┌────────

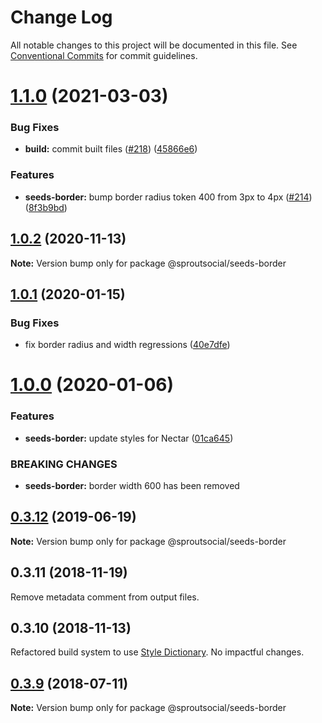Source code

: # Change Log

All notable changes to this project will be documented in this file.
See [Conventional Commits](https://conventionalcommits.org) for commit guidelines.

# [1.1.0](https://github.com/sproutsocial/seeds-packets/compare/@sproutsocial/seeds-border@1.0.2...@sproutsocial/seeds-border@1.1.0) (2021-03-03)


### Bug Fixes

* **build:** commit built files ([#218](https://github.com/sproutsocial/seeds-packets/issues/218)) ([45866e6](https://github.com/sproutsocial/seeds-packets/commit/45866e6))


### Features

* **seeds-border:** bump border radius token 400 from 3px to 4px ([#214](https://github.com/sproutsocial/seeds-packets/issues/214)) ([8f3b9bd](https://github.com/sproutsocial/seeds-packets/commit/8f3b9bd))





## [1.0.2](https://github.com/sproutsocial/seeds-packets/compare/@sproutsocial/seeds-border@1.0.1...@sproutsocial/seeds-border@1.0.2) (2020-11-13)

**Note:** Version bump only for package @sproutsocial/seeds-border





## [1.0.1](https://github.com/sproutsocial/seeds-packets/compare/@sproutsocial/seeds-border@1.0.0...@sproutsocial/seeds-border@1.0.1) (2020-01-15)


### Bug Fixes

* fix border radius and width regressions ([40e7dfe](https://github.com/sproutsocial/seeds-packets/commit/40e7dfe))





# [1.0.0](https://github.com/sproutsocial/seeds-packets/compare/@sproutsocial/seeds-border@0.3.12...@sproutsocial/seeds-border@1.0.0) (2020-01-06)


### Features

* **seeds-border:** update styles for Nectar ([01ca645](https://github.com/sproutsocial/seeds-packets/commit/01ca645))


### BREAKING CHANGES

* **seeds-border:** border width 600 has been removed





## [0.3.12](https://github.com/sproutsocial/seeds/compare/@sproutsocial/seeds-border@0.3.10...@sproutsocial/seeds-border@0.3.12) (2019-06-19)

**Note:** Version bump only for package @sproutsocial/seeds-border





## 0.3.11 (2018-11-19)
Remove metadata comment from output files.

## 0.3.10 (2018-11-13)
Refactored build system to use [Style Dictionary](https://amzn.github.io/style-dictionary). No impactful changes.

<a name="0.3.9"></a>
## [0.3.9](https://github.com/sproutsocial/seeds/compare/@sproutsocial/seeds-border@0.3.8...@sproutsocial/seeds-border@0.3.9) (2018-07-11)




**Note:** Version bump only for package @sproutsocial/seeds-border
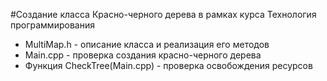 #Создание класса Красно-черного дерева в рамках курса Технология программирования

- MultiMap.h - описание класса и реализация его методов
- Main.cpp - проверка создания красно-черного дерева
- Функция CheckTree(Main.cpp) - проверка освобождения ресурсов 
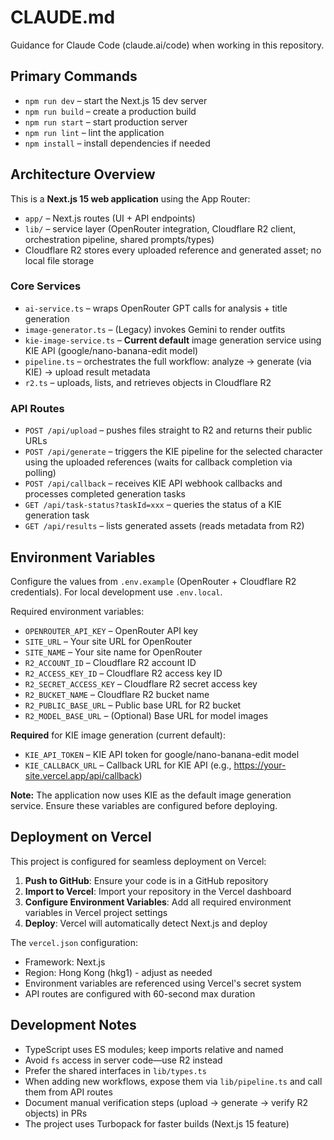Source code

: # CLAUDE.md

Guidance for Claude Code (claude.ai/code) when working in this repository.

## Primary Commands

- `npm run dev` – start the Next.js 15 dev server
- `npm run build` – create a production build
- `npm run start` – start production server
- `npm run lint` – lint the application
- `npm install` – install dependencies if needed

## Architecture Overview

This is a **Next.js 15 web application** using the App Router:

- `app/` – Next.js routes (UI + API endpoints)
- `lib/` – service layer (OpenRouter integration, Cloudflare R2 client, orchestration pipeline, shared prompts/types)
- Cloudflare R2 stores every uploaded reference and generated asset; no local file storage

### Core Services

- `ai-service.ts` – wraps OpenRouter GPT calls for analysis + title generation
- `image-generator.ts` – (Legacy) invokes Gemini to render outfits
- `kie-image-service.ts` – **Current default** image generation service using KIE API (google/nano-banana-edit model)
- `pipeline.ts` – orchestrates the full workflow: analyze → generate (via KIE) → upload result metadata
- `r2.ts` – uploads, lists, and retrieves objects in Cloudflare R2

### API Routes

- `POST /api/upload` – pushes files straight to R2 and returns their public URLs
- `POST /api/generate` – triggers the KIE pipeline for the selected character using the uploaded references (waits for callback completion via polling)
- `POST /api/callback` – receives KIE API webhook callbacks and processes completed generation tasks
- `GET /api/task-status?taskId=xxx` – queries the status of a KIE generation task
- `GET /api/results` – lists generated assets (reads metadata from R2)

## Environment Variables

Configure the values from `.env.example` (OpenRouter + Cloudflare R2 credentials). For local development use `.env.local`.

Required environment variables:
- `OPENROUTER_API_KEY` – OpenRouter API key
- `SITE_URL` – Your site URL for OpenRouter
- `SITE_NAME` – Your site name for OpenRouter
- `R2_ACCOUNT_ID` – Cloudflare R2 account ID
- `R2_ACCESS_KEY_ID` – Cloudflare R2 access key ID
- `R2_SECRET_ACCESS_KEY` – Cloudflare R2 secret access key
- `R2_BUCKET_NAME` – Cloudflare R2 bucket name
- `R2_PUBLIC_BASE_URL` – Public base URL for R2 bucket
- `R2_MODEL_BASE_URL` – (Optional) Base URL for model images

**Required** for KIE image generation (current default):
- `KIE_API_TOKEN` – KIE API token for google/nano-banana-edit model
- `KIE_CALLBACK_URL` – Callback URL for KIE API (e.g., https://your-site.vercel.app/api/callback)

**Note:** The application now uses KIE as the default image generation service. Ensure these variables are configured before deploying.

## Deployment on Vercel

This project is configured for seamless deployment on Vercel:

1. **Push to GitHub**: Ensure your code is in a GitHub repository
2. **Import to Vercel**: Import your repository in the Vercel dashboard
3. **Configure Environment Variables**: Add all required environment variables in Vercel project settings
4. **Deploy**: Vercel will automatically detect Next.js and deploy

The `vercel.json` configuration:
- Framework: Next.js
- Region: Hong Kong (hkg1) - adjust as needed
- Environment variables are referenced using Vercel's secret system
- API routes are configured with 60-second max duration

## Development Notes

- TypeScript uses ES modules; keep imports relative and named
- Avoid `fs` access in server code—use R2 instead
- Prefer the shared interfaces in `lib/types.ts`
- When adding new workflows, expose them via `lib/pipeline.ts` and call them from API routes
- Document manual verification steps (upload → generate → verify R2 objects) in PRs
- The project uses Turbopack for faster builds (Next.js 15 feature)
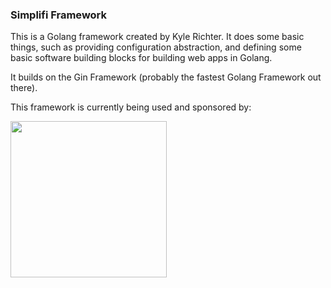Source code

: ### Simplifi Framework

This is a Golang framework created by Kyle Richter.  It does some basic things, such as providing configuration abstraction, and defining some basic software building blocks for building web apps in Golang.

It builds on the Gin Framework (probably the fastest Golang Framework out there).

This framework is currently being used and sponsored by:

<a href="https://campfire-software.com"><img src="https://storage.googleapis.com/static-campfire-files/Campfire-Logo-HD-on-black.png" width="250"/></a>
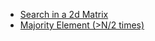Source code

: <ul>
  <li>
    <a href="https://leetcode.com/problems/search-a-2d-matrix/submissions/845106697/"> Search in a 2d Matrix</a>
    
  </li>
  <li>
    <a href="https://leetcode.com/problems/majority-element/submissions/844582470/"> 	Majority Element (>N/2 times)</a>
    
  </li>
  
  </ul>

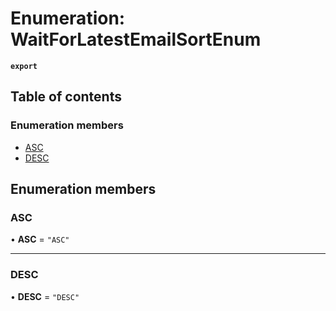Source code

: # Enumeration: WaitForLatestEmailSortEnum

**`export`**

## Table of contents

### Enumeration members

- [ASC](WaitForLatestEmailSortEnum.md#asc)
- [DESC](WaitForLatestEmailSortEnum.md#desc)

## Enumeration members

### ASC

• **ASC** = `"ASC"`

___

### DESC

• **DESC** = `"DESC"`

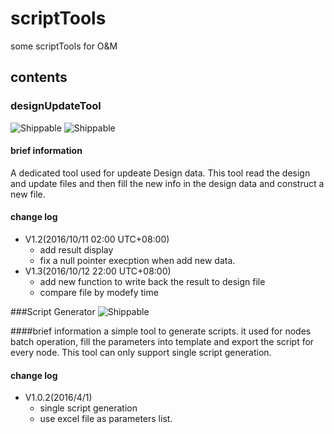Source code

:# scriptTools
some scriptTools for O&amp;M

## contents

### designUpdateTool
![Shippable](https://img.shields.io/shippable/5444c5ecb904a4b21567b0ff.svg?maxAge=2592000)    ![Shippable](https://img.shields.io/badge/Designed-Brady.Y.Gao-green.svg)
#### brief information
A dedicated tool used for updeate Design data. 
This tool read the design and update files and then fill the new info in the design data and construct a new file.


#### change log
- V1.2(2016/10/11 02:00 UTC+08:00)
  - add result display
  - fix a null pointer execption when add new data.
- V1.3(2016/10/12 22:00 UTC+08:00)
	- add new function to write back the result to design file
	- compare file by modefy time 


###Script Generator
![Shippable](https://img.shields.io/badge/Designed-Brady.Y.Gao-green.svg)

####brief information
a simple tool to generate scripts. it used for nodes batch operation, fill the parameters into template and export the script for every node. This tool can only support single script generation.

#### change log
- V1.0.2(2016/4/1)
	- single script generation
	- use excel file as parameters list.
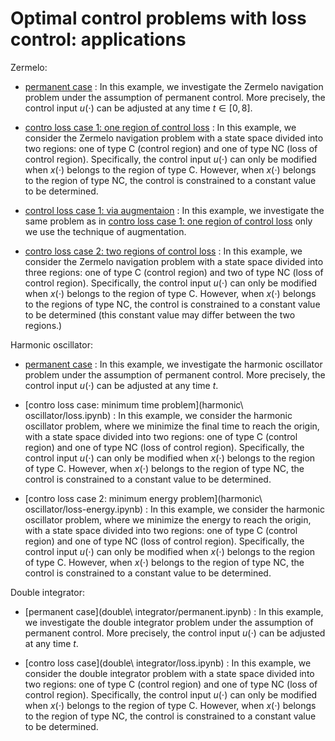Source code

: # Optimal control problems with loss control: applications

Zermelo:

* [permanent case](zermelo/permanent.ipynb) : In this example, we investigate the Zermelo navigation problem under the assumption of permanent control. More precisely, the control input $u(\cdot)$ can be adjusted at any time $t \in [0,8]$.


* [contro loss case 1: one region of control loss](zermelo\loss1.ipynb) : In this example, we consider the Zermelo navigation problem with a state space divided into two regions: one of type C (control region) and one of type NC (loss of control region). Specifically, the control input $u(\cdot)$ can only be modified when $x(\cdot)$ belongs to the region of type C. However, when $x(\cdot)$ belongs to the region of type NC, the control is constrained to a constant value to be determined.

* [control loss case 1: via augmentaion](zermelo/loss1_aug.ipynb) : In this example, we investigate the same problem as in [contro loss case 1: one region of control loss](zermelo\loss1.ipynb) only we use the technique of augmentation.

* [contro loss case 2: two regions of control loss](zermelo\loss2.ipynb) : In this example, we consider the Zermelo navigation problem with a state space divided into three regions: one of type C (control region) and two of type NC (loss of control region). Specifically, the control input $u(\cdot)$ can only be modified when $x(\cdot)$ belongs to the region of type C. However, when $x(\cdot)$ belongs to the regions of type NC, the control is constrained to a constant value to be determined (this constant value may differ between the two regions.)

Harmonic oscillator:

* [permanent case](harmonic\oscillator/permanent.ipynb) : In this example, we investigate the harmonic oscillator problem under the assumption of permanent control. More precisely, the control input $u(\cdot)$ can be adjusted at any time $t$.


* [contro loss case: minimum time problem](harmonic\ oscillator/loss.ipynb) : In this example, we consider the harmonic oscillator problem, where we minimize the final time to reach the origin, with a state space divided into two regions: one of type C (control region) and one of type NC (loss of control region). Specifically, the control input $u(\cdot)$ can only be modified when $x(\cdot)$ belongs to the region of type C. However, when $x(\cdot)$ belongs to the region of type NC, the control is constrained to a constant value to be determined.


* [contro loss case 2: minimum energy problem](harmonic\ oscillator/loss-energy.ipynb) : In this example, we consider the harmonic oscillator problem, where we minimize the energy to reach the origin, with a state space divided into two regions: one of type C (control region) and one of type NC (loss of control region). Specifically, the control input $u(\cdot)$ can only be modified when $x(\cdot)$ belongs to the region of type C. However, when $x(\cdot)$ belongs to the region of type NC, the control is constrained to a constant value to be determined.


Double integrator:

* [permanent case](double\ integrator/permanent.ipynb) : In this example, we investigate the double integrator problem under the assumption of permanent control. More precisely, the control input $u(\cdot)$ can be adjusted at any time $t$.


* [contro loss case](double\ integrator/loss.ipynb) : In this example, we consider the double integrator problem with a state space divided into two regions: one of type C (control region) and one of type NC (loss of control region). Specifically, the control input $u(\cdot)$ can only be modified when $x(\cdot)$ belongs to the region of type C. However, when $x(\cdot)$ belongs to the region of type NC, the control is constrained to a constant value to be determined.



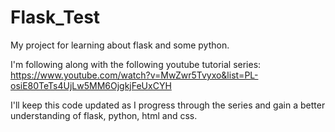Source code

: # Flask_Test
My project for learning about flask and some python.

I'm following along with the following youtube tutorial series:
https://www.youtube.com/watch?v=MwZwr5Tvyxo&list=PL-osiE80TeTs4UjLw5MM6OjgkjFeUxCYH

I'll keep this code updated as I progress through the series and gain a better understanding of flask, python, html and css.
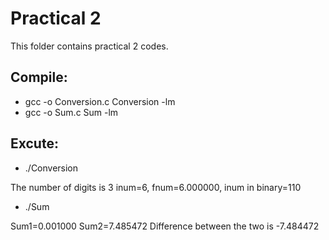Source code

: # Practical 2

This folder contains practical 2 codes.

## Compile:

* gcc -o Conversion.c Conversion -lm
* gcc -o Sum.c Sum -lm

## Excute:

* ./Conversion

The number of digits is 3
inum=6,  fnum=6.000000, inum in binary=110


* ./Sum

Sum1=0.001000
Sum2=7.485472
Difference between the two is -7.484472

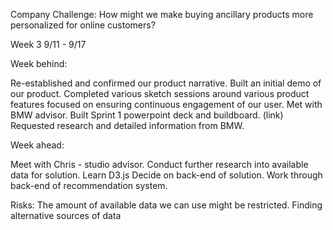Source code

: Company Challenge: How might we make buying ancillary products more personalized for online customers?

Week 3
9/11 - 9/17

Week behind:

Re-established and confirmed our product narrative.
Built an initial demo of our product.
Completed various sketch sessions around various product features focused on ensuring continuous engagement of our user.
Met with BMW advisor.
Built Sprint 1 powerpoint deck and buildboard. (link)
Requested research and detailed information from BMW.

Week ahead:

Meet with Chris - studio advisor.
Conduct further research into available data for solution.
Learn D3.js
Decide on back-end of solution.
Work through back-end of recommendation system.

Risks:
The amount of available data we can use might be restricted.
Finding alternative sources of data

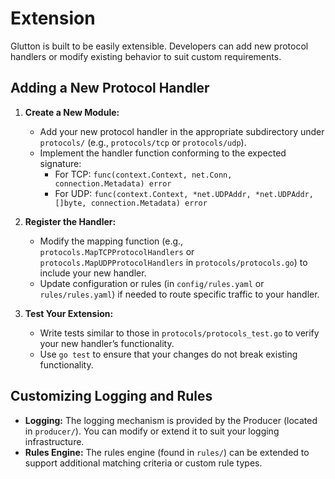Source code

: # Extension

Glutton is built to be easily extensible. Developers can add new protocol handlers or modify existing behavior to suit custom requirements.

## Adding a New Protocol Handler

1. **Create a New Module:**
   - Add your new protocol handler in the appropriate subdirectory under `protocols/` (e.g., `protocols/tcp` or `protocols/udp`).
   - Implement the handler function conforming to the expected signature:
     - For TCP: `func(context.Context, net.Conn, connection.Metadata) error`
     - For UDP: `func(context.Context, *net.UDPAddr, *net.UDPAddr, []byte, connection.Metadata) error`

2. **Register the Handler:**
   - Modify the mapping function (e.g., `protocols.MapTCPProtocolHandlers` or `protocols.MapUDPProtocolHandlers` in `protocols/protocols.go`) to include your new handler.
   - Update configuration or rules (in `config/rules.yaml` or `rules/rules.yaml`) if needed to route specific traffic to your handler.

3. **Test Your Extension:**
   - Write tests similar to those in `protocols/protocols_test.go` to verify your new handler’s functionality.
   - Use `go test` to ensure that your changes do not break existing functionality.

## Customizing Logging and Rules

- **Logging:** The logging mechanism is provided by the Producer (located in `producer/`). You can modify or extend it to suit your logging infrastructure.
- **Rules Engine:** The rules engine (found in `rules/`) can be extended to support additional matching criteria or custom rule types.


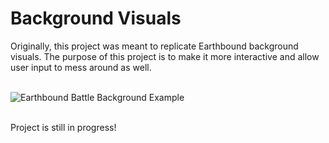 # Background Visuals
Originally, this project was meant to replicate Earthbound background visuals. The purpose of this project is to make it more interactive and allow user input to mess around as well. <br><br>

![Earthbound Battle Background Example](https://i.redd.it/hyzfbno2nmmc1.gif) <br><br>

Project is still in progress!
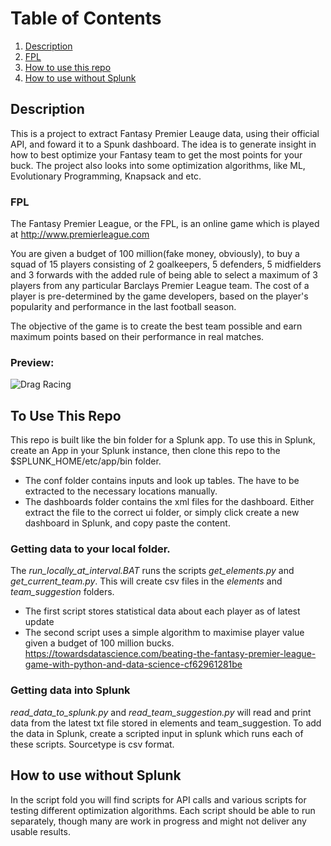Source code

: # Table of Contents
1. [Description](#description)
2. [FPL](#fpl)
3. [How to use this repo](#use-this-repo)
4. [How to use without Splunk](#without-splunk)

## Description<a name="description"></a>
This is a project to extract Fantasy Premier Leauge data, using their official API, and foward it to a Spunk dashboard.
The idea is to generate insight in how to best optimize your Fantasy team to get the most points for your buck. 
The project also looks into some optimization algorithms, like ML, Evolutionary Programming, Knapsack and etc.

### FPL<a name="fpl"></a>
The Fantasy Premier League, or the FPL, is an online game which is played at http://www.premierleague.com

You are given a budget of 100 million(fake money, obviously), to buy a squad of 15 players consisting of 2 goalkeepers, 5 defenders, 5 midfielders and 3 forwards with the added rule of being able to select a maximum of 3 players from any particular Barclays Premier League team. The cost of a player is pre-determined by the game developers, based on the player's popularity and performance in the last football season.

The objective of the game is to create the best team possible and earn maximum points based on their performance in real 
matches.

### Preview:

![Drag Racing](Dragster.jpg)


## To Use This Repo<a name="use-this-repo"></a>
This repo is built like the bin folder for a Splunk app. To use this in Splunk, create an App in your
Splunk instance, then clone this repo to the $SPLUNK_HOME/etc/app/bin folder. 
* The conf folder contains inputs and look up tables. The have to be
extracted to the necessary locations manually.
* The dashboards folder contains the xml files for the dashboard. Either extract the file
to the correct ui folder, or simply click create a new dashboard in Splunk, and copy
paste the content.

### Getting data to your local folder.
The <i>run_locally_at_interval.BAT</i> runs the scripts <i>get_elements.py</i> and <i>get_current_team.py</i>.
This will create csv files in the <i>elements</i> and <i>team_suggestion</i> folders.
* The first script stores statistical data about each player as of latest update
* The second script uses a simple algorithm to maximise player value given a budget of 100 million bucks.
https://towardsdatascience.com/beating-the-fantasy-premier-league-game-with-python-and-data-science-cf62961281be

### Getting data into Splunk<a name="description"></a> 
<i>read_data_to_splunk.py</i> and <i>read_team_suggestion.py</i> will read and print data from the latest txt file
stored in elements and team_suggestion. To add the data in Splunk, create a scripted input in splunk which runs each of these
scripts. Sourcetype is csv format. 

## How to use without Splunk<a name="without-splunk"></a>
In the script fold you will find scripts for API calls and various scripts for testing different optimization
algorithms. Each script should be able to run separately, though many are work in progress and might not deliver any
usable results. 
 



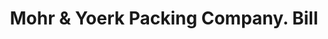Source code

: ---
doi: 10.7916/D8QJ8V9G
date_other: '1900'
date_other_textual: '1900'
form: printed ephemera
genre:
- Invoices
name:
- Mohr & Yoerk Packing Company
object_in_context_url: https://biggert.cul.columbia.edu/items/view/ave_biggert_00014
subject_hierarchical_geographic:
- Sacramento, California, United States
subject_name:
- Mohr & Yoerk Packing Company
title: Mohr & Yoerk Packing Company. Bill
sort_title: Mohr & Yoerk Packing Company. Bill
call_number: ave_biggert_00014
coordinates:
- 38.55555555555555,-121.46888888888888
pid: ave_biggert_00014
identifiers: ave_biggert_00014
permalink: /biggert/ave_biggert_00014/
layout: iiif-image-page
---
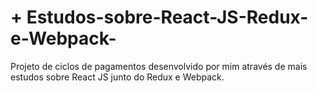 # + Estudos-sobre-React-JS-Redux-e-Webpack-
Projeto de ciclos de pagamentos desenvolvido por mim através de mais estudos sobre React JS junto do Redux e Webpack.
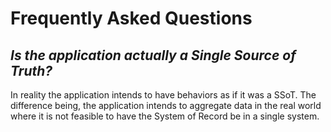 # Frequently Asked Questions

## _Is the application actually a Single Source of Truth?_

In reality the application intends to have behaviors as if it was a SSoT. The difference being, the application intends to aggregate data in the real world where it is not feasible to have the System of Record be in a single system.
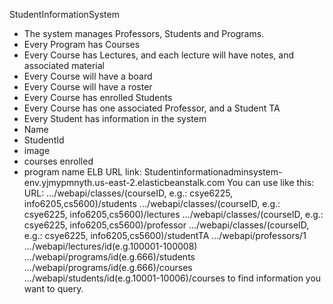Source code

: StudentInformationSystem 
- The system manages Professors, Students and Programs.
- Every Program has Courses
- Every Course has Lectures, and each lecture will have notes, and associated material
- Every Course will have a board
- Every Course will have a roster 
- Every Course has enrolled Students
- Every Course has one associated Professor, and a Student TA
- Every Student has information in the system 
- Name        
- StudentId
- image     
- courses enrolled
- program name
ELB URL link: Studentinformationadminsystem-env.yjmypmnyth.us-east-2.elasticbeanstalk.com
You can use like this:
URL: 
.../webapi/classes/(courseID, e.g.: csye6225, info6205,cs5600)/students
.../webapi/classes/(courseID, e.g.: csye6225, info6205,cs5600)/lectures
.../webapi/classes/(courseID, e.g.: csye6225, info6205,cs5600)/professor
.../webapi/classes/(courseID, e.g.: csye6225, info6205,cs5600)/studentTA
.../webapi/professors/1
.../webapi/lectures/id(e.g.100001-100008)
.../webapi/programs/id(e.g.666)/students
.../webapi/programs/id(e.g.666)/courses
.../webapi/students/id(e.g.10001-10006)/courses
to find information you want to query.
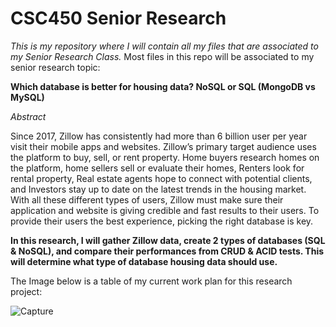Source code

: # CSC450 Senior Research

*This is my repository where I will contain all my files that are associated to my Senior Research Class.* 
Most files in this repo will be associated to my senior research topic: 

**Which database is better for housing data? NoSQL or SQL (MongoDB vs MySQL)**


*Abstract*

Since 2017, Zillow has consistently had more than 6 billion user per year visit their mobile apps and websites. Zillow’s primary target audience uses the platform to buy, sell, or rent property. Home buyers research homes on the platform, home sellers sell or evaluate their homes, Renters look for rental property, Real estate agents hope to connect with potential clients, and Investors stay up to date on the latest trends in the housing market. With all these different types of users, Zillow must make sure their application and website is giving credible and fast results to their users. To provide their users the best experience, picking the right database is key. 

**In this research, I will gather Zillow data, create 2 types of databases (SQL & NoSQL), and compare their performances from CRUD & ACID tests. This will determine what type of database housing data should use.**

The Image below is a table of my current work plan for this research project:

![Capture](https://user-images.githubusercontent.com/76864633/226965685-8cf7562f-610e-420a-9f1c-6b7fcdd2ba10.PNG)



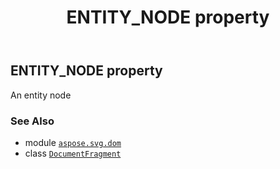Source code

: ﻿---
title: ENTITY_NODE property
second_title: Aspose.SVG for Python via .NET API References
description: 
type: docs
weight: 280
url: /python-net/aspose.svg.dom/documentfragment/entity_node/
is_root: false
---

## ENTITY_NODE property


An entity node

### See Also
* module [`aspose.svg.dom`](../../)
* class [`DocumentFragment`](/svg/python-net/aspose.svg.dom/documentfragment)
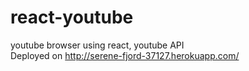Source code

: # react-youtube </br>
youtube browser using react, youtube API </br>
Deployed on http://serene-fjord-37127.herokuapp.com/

└────────

YOUR ASSIGNMENT: Put down exactly the lines of the data above that run from its first line through the line bearing "See [Conventional Commits](https://conventionalcommits.org)", and no pictures.

EXPECTED OUTPUT:
Source code

: # Change Log

All notable changes to this project will be documented in this file.
See [Conventional Commits](https://conventionalcommits.org) for commit guidelines.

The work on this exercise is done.